Will watched the black sedan ease forward, drawing even with them. He chanced a sidelong glance as it slid past. He saw a man holding a black canister up to the passenger window. Something skipped out of the canister, bounced onto the pavement, and came to rest. A wad of gum?

Will waited until the sedan moved out of sight. He reached for his phone, ready to fire off an urgent text to Dad. Then the coffee shop door swung open. A massive pair of buckled, battered black military boots etched with faded licks of flame stepped into view below the door.

That settles that. I don’t want any part of
this guy,
either
. Will took off toward school in an all-out breakaway. Barking about his head start, the rest of the team scrambled after him as Will turned the corner.

Behind them, the “wad of gum” in the street flipped over and sprouted twelve spidery legs supporting a needle-shaped head and liver-colored trunk. It skittered to the curb, sprang into the air, and attached to the Prowler’s left rear fender with an elastic
thwap
, just as the engine rumbled to life.

As the hot rod drove off, the tracker bug crawled up and around the fender, then snickered forward along the Prowler’s side, heading toward the driver. Before he reached the corner, the driver extended his left arm to signal a turn. The bug sprouted an inch-long spike from its snout and launched into the air toward the back of the driver’s neck, ready to deliver its invisible payload.

The driver swung the Prowler around in a controlled skid, and what looked like a small derringer appeared in his left hand. He tracked the airborne bug into his sights and pulled the trigger, and a silent beam of white light pulsed from the barrel. The tracker bug—and the invisible Ride Along it carried—puckered, fried, and dropped to the ground, a burnt black cinder on the road.

The derringer disappeared back up the driver’s sleeve as he completed his turn—a full, smooth 360-degree spin—and kept going.

DR. ROBBINS

Anxiety gnawed at Will like termites as he ran. He never let up, glancing over his shoulder only once. No black car, no Prowler, no more texts from Dad. And no other runners: Will arrived at school alone. He hit his stopwatch and was shocked to see that he’d covered the 1.2 miles from the diner to school in 3:47.

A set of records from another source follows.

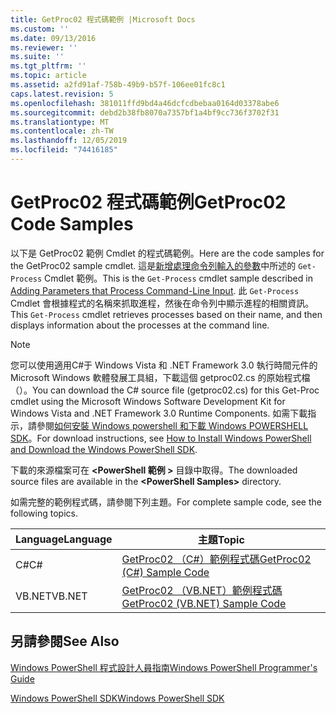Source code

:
 ```yaml
---
title: GetProc02 程式碼範例 |Microsoft Docs
ms.custom: ''
ms.date: 09/13/2016
ms.reviewer: ''
ms.suite: ''
ms.tgt_pltfrm: ''
ms.topic: article
ms.assetid: a2fd91af-758b-49b9-b57f-106ee01fc8c1
caps.latest.revision: 5
ms.openlocfilehash: 381011ffd9bd4a46dcfcdbebaa0164d03378abe6
ms.sourcegitcommit: debd2b38fb8070a7357bf1a4bf9cc736f3702f31
ms.translationtype: MT
ms.contentlocale: zh-TW
ms.lasthandoff: 12/05/2019
ms.locfileid: "74416185"
---
```

# <a name="getproc02-code-samples"></a><span data-ttu-id="16eca-102">GetProc02 程式碼範例</span><span class="sxs-lookup"><span data-stu-id="16eca-102">GetProc02 Code Samples</span></span>

<span data-ttu-id="16eca-103">以下是 GetProc02 範例 Cmdlet 的程式碼範例。</span><span class="sxs-lookup"><span data-stu-id="16eca-103">Here are the code samples for the GetProc02 sample cmdlet.</span></span> <span data-ttu-id="16eca-104">這是[新增處理命令列輸入的參數](../cmdlet/adding-parameters-that-process-command-line-input.md)中所述的 `Get-Process` Cmdlet 範例。</span><span class="sxs-lookup"><span data-stu-id="16eca-104">This is the `Get-Process` cmdlet sample described in [Adding Parameters that Process Command-Line Input](../cmdlet/adding-parameters-that-process-command-line-input.md).</span></span> <span data-ttu-id="16eca-105">此 `Get-Process` Cmdlet 會根據程式的名稱來抓取進程，然後在命令列中顯示進程的相關資訊。</span><span class="sxs-lookup"><span data-stu-id="16eca-105">This `Get-Process` cmdlet retrieves processes based on their name, and then displays information about the processes at the command line.</span></span>

> [!NOTE]
> <span data-ttu-id="16eca-106">您可以使用適用C#于 Windows Vista 和 .NET Framework 3.0 執行時間元件的 Microsoft Windows 軟體發展工具組，下載這個 getproc02.cs 的原始程式檔（）。</span><span class="sxs-lookup"><span data-stu-id="16eca-106">You can download the C# source file (getproc02.cs) for this Get-Proc cmdlet using the Microsoft Windows Software Development Kit for Windows Vista and .NET Framework 3.0 Runtime Components.</span></span> <span data-ttu-id="16eca-107">如需下載指示，請參閱[如何安裝 Windows powershell 和下載 Windows POWERSHELL SDK](/powershell/scripting/developer/installing-the-windows-powershell-sdk)。</span><span class="sxs-lookup"><span data-stu-id="16eca-107">For download instructions, see [How to Install Windows PowerShell and Download the Windows PowerShell SDK](/powershell/scripting/developer/installing-the-windows-powershell-sdk).</span></span>
>
> <span data-ttu-id="16eca-108">下載的來源檔案可在 **\<PowerShell 範例 >** 目錄中取得。</span><span class="sxs-lookup"><span data-stu-id="16eca-108">The downloaded source files are available in the **\<PowerShell Samples>** directory.</span></span>

<span data-ttu-id="16eca-109">如需完整的範例程式碼，請參閱下列主題。</span><span class="sxs-lookup"><span data-stu-id="16eca-109">For complete sample code, see the following topics.</span></span>

|<span data-ttu-id="16eca-110">Language</span><span class="sxs-lookup"><span data-stu-id="16eca-110">Language</span></span>|<span data-ttu-id="16eca-111">主題</span><span class="sxs-lookup"><span data-stu-id="16eca-111">Topic</span></span>|
|--------------|-----------|
|<span data-ttu-id="16eca-112">C#</span><span class="sxs-lookup"><span data-stu-id="16eca-112">C#</span></span>|[<span data-ttu-id="16eca-113">GetProc02 （C#）範例程式碼</span><span class="sxs-lookup"><span data-stu-id="16eca-113">GetProc02 (C#) Sample Code</span></span>](./getproc02-csharp-sample-code.md)|
|<span data-ttu-id="16eca-114">VB.NET</span><span class="sxs-lookup"><span data-stu-id="16eca-114">VB.NET</span></span>|[<span data-ttu-id="16eca-115">GetProc02 （VB.NET）範例程式碼</span><span class="sxs-lookup"><span data-stu-id="16eca-115">GetProc02 (VB.NET) Sample Code</span></span>](./getproc02-vb-net-sample-code.md)|

## <a name="see-also"></a><span data-ttu-id="16eca-116">另請參閱</span><span class="sxs-lookup"><span data-stu-id="16eca-116">See Also</span></span>

[<span data-ttu-id="16eca-117">Windows PowerShell 程式設計人員指南</span><span class="sxs-lookup"><span data-stu-id="16eca-117">Windows PowerShell Programmer's Guide</span></span>](./windows-powershell-programmer-s-guide.md)

[<span data-ttu-id="16eca-118">Windows PowerShell SDK</span><span class="sxs-lookup"><span data-stu-id="16eca-118">Windows PowerShell SDK</span></span>](../windows-powershell-reference.md)
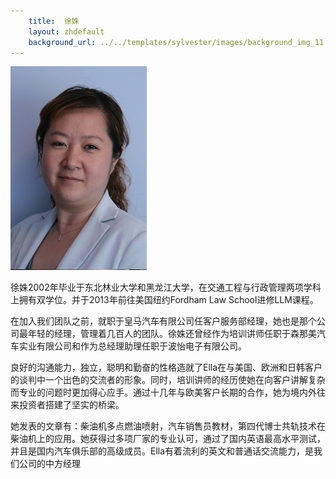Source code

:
 ```yaml
---
    title:  徐姝 
    layout: zhdefault
    background_url: ../../templates/sylvester/images/background_img_11.jpg
---
```

<div class="staff_img">
  <img border="0" height="326" src="../../templates/sylvester/images/Ella Xu.jpg" width="218"/>
</div>

徐姝2002年毕业于东北林业大学和黑龙江大学，在交通工程与行政管理两项学科上拥有双学位。并于2013年前往美国纽约Fordham Law School进修LLM课程。

在加入我们团队之前，就职于皇马汽车有限公司任客户服务部经理，她也是那个公司最年轻的经理，管理着几百人的团队。徐姝还曾经作为培训讲师任职于森那美汽车实业有限公司和作为总经理助理任职于波怡电子有限公司。

良好的沟通能力，独立，聪明和勤奋的性格造就了Ella在与美国、欧洲和日韩客户的谈判中一个出色的交流者的形象。同时，培训讲师的经历使她在向客户讲解复杂而专业的问题时更加得心应手。通过十几年与欧美客户长期的合作，她为境内外往来投资者搭建了坚实的桥梁。

她发表的文章有：柴油机多点燃油喷射，汽车销售员教材，第四代博士共轨技术在柴油机上的应用。她获得过多项厂家的专业认可，通过了国内英语最高水平测试，并且是国内汽车俱乐部的高级成员。Ella有着流利的英文和普通话交流能力，是我们公司的中方经理

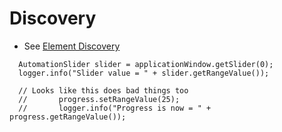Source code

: # Discovery 
* See [Element Discovery](element-discovery.md)

```
  AutomationSlider slider = applicationWindow.getSlider(0);
  logger.info("Slider value = " + slider.getRangeValue());

  // Looks like this does bad things too
  //       progress.setRangeValue(25);
  //       logger.info("Progress is now = " + progress.getRangeValue());
```
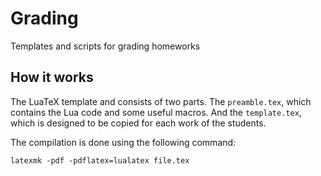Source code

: # Grading

Templates and scripts for grading homeworks

## How it works

The LuaTeX template and consists of two parts.
The `preamble.tex`, which contains the Lua code and some useful macros.
And the `template.tex`, which is designed to be copied for each work of the
students.

The compilation is done using the following command:

```
latexmk -pdf -pdflatex=lualatex file.tex
```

His best times shattered, twice, in less than an hour, and he’d hardly broken a sweat. He’d always known he was fast. He’d found out he could run like a deer at ten, when a dog chased him and he discovered he had another gear. But when he told his parents about it, they’d been dead-set against letting anyone see him run. They wouldn’t even let him try out for cross-country until this year, and only after he promised to hold back in practice and meets. Will still didn’t know how fast he really was, but based on this morning, he could have crushed every record in sight.

Will was already halfway dressed for class when the Rangers staggered into the locker room almost two minutes later. Gasping, a few threw strange looks his way.

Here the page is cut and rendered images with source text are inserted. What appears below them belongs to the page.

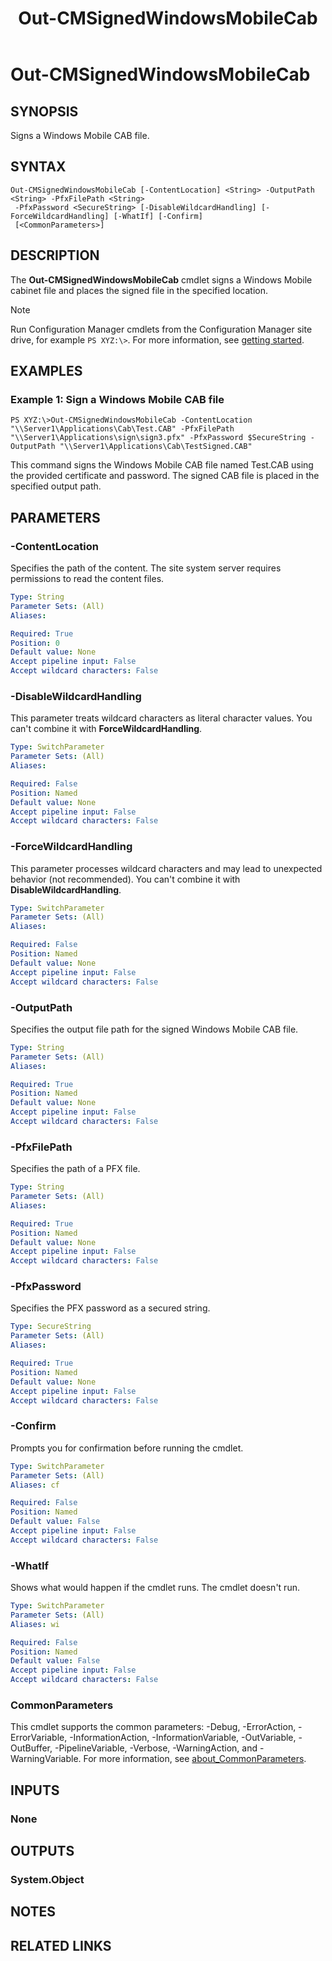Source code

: ﻿---
description: Signs a Windows Mobile CAB file.
external help file: AdminUI.PS.dll-Help.xml
Module Name: ConfigurationManager
ms.date: 05/07/2019
schema: 2.0.0
title: Out-CMSignedWindowsMobileCab
---

# Out-CMSignedWindowsMobileCab

## SYNOPSIS
Signs a Windows Mobile CAB file.

## SYNTAX

```
Out-CMSignedWindowsMobileCab [-ContentLocation] <String> -OutputPath <String> -PfxFilePath <String>
 -PfxPassword <SecureString> [-DisableWildcardHandling] [-ForceWildcardHandling] [-WhatIf] [-Confirm]
 [<CommonParameters>]
```

## DESCRIPTION
The **Out-CMSignedWindowsMobileCab** cmdlet signs a Windows Mobile cabinet file and places the signed file in the specified location.

> [!NOTE]
> Run Configuration Manager cmdlets from the Configuration Manager site drive, for example `PS XYZ:\>`. For more information, see [getting started](/powershell/sccm/overview).

## EXAMPLES

### Example 1: Sign a Windows Mobile CAB file
```
PS XYZ:\>Out-CMSignedWindowsMobileCab -ContentLocation "\\Server1\Applications\Cab\Test.CAB" -PfxFilePath "\\Server1\Applications\sign\sign3.pfx" -PfxPassword $SecureString -OutputPath "\\Server1\Applications\Cab\TestSigned.CAB"
```

This command signs the Windows Mobile CAB file named Test.CAB using the provided certificate and password.
The signed CAB file is placed in the specified output path.

## PARAMETERS

### -ContentLocation
Specifies the path of the content.
The site system server requires permissions to read the content files.

```yaml
Type: String
Parameter Sets: (All)
Aliases:

Required: True
Position: 0
Default value: None
Accept pipeline input: False
Accept wildcard characters: False
```

### -DisableWildcardHandling

This parameter treats wildcard characters as literal character values. You can't combine it with **ForceWildcardHandling**.

```yaml
Type: SwitchParameter
Parameter Sets: (All)
Aliases:

Required: False
Position: Named
Default value: None
Accept pipeline input: False
Accept wildcard characters: False
```

### -ForceWildcardHandling

This parameter processes wildcard characters and may lead to unexpected behavior (not recommended). You can't combine it with **DisableWildcardHandling**.

```yaml
Type: SwitchParameter
Parameter Sets: (All)
Aliases:

Required: False
Position: Named
Default value: None
Accept pipeline input: False
Accept wildcard characters: False
```

### -OutputPath
Specifies the output file path for the signed Windows Mobile CAB file.

```yaml
Type: String
Parameter Sets: (All)
Aliases:

Required: True
Position: Named
Default value: None
Accept pipeline input: False
Accept wildcard characters: False
```

### -PfxFilePath
Specifies the path of a PFX file.

```yaml
Type: String
Parameter Sets: (All)
Aliases:

Required: True
Position: Named
Default value: None
Accept pipeline input: False
Accept wildcard characters: False
```

### -PfxPassword
Specifies the PFX password as a secured string.

```yaml
Type: SecureString
Parameter Sets: (All)
Aliases:

Required: True
Position: Named
Default value: None
Accept pipeline input: False
Accept wildcard characters: False
```

### -Confirm
Prompts you for confirmation before running the cmdlet.

```yaml
Type: SwitchParameter
Parameter Sets: (All)
Aliases: cf

Required: False
Position: Named
Default value: False
Accept pipeline input: False
Accept wildcard characters: False
```

### -WhatIf

Shows what would happen if the cmdlet runs. The cmdlet doesn't run.

```yaml
Type: SwitchParameter
Parameter Sets: (All)
Aliases: wi

Required: False
Position: Named
Default value: False
Accept pipeline input: False
Accept wildcard characters: False
```

### CommonParameters
This cmdlet supports the common parameters: -Debug, -ErrorAction, -ErrorVariable, -InformationAction, -InformationVariable, -OutVariable, -OutBuffer, -PipelineVariable, -Verbose, -WarningAction, and -WarningVariable. For more information, see [about_CommonParameters](http://go.microsoft.com/fwlink/?LinkID=113216).

## INPUTS

### None
## OUTPUTS

### System.Object
## NOTES

## RELATED LINKS
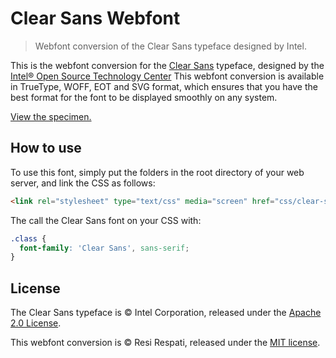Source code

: # Clear Sans Webfont

> Webfont conversion of the Clear Sans typeface designed by Intel.

This is the webfont conversion for the [Clear Sans](https://01.org/clear-sans) typeface, designed by the [Intel® Open Source Technology Center](https://01.org/) This webfont conversion is available in TrueType, WOFF, EOT and SVG format, which ensures that you have the best format for the font to be displayed smoothly on any system.

[View the specimen.](http://resir014.github.io/Clear-Sans-Webfont/)

## How to use

To use this font, simply put the folders in the root directory of your web server, and link the CSS as follows:

```html
<link rel="stylesheet" type="text/css" media="screen" href="css/clear-sans.css" />
```

The call the Clear Sans font on your CSS with:

```css
.class {
  font-family: 'Clear Sans', sans-serif;
}
```

## License

The Clear Sans typeface is &copy; Intel Corporation, released under the [Apache 2.0 License](http://www.apache.org/licenses/LICENSE-2.0.html).

This webfont conversion is &copy; Resi Respati, released under the [MIT license](https://github.com/resir014/Clear-Sans-Webfont/blob/master/LICENSE).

“What the hell, West,” whispered Schaeffer.

“Sorry,” mumbled Will. “Don’t know what got into me.”

Will hurried out before anyone could ask more questions. If nobody else on the team had kept time, maybe by this afternoon they’d forget how fast he’d run. He would hang back in practice, in line with his mediocre standards, and they wouldn’t give the torching he’d just laid down another thought.

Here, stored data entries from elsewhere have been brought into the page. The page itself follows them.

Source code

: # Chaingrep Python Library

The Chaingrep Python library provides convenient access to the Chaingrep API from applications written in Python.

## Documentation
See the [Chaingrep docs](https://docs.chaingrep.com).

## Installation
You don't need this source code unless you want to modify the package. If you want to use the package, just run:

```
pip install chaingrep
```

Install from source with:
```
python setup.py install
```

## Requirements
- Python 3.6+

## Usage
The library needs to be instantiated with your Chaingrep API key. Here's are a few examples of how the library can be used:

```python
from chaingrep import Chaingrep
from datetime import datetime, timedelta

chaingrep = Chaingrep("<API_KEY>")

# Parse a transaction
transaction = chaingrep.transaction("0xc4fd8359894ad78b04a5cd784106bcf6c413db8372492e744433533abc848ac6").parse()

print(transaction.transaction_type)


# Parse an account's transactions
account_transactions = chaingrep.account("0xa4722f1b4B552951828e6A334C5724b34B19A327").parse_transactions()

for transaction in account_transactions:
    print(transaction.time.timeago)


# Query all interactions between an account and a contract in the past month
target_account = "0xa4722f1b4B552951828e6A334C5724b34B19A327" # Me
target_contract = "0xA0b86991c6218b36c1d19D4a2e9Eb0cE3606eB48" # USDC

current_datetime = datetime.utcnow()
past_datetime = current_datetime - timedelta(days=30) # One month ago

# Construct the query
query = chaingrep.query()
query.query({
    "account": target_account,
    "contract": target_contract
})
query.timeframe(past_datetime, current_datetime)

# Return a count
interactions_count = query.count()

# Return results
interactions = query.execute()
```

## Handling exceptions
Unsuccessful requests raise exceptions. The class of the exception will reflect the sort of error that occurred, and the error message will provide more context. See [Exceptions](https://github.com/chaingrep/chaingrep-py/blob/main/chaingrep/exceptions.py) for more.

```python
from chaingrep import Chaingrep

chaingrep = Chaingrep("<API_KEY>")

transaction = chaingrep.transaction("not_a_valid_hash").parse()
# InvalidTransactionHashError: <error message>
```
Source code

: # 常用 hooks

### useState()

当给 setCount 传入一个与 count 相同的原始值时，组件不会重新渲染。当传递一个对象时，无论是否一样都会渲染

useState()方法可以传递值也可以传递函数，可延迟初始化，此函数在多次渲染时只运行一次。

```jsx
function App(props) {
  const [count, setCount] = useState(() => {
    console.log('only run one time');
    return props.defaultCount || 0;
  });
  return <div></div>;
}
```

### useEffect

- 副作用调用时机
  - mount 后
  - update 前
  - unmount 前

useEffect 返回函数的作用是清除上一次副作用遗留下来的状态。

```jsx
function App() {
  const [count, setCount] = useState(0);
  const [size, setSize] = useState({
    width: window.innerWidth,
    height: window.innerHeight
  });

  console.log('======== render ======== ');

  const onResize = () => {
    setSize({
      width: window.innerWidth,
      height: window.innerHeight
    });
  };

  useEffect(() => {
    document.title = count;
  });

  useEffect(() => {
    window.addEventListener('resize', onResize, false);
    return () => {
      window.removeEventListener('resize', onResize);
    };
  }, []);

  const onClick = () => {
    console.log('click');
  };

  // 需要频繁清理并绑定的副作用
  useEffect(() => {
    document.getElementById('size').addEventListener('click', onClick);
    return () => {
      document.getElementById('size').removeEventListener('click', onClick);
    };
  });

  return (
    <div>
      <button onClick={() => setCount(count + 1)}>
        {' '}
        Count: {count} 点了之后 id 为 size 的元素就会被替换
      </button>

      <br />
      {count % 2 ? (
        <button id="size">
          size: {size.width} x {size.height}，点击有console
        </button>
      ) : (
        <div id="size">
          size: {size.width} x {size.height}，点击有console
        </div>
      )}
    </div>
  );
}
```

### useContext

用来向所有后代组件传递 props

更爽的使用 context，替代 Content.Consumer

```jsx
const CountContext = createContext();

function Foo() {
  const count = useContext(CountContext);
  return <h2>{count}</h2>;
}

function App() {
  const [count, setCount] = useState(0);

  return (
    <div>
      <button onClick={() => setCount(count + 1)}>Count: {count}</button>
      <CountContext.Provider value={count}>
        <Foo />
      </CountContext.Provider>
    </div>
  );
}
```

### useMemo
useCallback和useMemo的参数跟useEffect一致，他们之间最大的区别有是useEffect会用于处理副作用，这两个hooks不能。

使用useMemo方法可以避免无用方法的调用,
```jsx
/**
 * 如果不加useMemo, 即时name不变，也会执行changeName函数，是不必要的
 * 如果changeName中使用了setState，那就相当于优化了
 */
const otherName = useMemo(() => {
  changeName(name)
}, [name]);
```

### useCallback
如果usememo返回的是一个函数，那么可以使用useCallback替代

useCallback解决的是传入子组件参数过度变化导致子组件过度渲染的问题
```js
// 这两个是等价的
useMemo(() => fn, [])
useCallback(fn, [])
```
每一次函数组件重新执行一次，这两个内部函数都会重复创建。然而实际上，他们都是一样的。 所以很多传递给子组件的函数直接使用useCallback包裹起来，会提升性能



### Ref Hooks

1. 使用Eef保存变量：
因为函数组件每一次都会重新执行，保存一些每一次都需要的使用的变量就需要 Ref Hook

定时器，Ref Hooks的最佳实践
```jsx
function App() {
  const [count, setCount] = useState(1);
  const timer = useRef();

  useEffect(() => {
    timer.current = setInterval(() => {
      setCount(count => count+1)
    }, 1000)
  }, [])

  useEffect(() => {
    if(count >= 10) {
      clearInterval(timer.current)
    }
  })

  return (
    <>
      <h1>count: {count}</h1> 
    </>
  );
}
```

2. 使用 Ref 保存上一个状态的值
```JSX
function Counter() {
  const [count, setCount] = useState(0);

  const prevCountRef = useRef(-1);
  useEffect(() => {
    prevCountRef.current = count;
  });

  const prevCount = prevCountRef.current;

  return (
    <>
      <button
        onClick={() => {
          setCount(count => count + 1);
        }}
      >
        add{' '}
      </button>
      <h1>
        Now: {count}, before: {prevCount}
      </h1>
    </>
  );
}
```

But he still couldn’t explain it to himself.

Will hustled through the halls and slipped into his seat a minute before the start of history class. He checked his messages one last time. Nothing. Dad had either gone into a breakfast meeting or headed out for his morning run.

Will switched the ringer to vibrate as the bell sounded. Classmates trudged in looking cranky and sleep deprived, fumbling with their phones as they digitally wrangled their frantic social lives. No one paid any attention to him. They never did. Will made sure of that. The perpetual “new kid,” Will had long ago learned how to cork his emotions deep inside, showing nothing but a bland mask to his peers.

#46: IF STRANGERS KNOW WHAT YOU’RE FEELING, YOU GIVE THEM THE ADVANTAGE.